Sure, you probably just thought “what does she have to write about a car that is anything substantial?” Thank you for taking a leap of faith and reading anyways, I’ll promise you there is something meaningful (to me at least) in this post.
So I did get a new car, a black G6. I am pretty darn thankful that I was able to receive this, it is definitely a step up from the swagger wagon (’97 Plymouth Voyager Mini Van) that I have been driving the past three years. The swagger wagon does have a part of my heart and always will, I still don’t really feel like the G6 is “me” yet, but that will come in time. To get to the point of this post I’m just going say it: driving my new car, I haven’t felt as close to God in a long time. Silly? maybe…pathetic? well, to me it is both of those things to an extent but also a BLESSING. I have been traveling the mid west with my Camp Team this summer loving on kids and showing them how cool you turn out to be when you go to Anderson University
but really, I’ve been a camp counselor all summer and it has been one of THE most tiring jobs in every aspect of my life. Most of all, tiring spiritually. It was the last thing I was expecting. I was ready in early June to be on such a spiritual high all summer…boy was I wrong. Instead, it has been challenging, frustrating and numbing. The constant worship and sitting in services just brought me to this place of routine. I personally don’t believe that any relationship should be a routine, especially one with God. It wasn’t the camps fault, it was my own. Coming to that conclusion early on didn’t seem to help me much down the road, it just made me feel worse for not making time for the only one who could get me out of this. So, at this time of finally being done with camp, re-fueling in every aspect of my life, I have still struggled to be out of this dry season. I have had many fruitful conversations and sat in wonderful services, but it just hadn’t gotten me anywhere yet. But you know what has? my G6. Finally being able to listen to music at a volume that can be heard above my AC, I get to enjoy my music while I drive. More importantly, worship music. It is nice being able to drive down the road while looking at the beautiful scenery and be able to hear and sing along with Klove, Hillsong, Alanna Story, etc. whatever I end up choosing. I have begun to notice that some of my most genuine worship takes place while I’m driving. It has been something that is encouraging as I get out of the desert I’m stuck in. Sure my eye’s aren’t closed, but you don’t have to close your eye’s to let God know how much you appreciate Him. This is something that has become evident to me within the last few days and I wanted to share. I’m not much of a blogger (as you can tell if you see the date of my last post), I’m in the “insecure blogger” stage. So, with that said, I will take comments, they are appreciated. It is always nice having feedback. I hope reading this has been beneficial to you, I hope you can think of where you feel your worship is most genuine, and maybe the last time it was that you pulled out a worship CD while you were driving or when you had your local christian radio station playing. I have benefited from both and I hope you can to.
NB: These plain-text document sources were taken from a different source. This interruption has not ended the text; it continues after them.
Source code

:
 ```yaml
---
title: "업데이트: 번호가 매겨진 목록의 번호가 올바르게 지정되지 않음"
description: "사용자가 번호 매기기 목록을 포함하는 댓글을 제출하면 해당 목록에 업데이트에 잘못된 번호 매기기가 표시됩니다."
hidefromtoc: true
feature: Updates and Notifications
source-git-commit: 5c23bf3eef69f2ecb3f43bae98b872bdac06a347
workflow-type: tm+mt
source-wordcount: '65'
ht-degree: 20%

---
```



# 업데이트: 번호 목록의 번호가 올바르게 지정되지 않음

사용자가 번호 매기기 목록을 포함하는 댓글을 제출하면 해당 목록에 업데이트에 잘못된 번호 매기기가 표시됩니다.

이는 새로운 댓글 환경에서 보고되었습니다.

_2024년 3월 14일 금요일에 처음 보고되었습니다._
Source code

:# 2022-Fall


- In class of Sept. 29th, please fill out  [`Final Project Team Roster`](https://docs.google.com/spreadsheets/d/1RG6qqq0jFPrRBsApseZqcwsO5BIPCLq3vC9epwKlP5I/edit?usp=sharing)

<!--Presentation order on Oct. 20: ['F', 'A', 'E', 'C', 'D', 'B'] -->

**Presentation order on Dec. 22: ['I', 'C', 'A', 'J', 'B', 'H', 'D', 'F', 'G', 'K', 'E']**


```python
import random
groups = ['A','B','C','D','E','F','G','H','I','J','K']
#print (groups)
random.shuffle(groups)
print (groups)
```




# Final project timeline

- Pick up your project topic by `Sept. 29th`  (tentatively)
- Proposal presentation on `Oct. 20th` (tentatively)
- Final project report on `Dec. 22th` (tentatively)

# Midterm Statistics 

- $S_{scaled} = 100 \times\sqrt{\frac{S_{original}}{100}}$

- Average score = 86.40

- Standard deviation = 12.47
I think you articulated that very well. I feel that way when I’m running, particularly if I’m not listening to music, but paying attention to the creation around me. It is hard not to look up at the big sky and feel so small, yet remember that I am known and loved. So I totally get what you’re saying about worshiping in unexpected places, unexpected ways.
That was so well written Jess! I think you are so right when we get into the routine of camps we aren’t really focused on God as much as the “routine” of things while we are there. I know that while I am at camp being a counselor I can get so wrapped up in making sure the kids are focused, that I am not making sure I am focused and ready to worship as well. For me, I think the best time for me to feel focused on worshipping is in my car (without anyone with me), when I am running and listening to christian songs on my ipod, and when I am alone in my room for some quiet time! I loved reading your post and it really made me think about how I could have been a little more focused in the right ways. I did enjoy the one on one conversations with kids and counselors, the worship, the free time, etc. but I guess I too forget sometimes to really seriously be worshipping God with my whole heart instead of doing it routinely. Thanks for sharing! I am so happy I met you this summer, you are so sweet and so fun and I can tell you have such a big heart for everything!